▶ _Exercise requirements_:
Pick each line that has "nossas" out of the records.

Collected data:
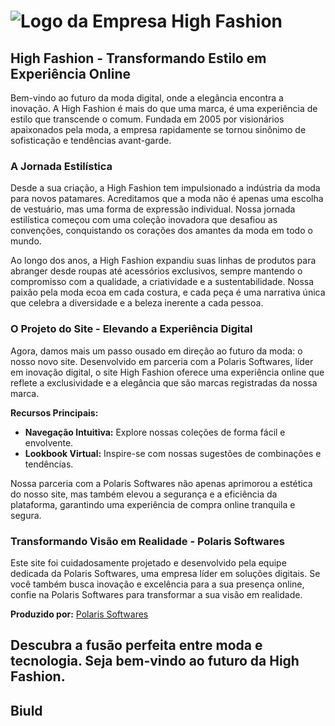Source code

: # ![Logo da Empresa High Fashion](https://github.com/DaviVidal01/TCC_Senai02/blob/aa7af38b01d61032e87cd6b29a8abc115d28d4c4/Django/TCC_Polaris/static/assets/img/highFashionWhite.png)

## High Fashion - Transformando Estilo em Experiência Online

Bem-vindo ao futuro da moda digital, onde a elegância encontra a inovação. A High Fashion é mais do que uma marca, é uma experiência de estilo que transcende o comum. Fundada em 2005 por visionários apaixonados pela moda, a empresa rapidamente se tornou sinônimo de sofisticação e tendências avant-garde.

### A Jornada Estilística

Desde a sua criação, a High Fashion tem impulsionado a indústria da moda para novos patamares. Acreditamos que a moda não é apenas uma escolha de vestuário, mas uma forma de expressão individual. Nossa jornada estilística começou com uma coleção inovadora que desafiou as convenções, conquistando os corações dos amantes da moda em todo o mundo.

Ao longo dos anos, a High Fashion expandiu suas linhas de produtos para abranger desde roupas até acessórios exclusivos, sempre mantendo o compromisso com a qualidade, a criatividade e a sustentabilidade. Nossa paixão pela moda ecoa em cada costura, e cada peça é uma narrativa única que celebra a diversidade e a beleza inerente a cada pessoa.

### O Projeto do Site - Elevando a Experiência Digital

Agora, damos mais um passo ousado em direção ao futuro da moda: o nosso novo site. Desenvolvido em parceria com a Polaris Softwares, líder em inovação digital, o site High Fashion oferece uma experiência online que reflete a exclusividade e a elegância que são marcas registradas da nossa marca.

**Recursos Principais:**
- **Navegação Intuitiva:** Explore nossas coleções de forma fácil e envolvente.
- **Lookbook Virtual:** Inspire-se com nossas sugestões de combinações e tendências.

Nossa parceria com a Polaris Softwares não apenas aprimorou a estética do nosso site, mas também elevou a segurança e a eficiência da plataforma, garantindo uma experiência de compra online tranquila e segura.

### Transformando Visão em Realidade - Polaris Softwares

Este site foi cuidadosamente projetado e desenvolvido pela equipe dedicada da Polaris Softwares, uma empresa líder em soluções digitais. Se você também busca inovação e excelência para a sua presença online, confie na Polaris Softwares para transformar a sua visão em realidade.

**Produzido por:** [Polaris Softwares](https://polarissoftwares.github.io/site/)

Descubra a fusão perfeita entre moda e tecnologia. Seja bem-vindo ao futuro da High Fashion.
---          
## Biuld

* * *

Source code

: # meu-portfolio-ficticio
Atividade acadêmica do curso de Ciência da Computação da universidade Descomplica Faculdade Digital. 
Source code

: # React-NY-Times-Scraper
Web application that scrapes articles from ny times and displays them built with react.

--

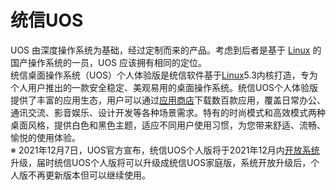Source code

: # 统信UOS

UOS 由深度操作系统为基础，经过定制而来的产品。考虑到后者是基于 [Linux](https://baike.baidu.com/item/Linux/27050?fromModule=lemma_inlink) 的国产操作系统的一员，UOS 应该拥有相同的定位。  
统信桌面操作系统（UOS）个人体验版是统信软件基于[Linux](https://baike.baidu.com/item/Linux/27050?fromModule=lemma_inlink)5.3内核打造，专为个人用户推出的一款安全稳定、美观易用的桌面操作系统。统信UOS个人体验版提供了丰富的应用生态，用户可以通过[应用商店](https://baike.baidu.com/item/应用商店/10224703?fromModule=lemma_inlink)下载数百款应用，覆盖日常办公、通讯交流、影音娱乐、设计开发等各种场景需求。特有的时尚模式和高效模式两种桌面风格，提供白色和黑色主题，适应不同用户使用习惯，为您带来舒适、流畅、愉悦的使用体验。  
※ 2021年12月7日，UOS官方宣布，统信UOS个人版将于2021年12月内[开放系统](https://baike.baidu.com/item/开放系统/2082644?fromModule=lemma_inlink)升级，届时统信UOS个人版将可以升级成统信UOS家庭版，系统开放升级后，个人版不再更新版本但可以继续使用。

▶ _Result of this task_:
- **Navegação Intuitiva:** Explore nossas coleções de forma fácil e envolvente.
- **Lookbook Virtual:** Inspire-se com nossas sugestões de combinações e tendências.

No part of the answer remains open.